▶ Information:
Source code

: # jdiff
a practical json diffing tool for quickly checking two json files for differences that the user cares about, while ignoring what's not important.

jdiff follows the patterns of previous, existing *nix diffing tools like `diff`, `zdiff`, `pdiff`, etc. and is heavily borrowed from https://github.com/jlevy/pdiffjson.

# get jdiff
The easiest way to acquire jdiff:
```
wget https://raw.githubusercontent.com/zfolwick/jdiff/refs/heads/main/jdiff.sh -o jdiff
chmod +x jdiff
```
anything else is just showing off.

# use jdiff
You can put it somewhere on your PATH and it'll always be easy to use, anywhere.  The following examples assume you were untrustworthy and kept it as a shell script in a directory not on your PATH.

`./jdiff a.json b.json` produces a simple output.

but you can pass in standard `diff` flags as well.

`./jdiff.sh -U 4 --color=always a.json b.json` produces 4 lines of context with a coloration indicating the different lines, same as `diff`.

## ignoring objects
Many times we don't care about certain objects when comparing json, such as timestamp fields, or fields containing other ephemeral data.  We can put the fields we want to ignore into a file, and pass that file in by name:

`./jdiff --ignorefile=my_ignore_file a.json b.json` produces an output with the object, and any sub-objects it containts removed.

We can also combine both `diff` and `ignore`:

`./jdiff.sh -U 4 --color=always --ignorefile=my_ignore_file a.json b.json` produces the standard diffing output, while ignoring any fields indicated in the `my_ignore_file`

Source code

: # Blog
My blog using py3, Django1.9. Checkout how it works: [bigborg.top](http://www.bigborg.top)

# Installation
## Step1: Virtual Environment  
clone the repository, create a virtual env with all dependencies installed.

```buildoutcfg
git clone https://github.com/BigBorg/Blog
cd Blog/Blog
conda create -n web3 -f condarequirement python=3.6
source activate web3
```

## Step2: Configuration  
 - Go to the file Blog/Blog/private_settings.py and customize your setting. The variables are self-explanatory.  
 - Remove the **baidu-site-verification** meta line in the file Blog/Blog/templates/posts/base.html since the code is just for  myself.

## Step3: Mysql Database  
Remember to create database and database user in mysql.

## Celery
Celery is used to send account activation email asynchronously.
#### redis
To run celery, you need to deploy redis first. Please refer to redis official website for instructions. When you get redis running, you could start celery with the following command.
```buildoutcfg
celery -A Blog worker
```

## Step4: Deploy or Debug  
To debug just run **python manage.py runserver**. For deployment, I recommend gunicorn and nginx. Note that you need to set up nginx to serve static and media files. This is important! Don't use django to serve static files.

▶ What you should do:
Look through the records above for the word "https" and state how many lines contain it, giving the number alone.

▶ Result below:
3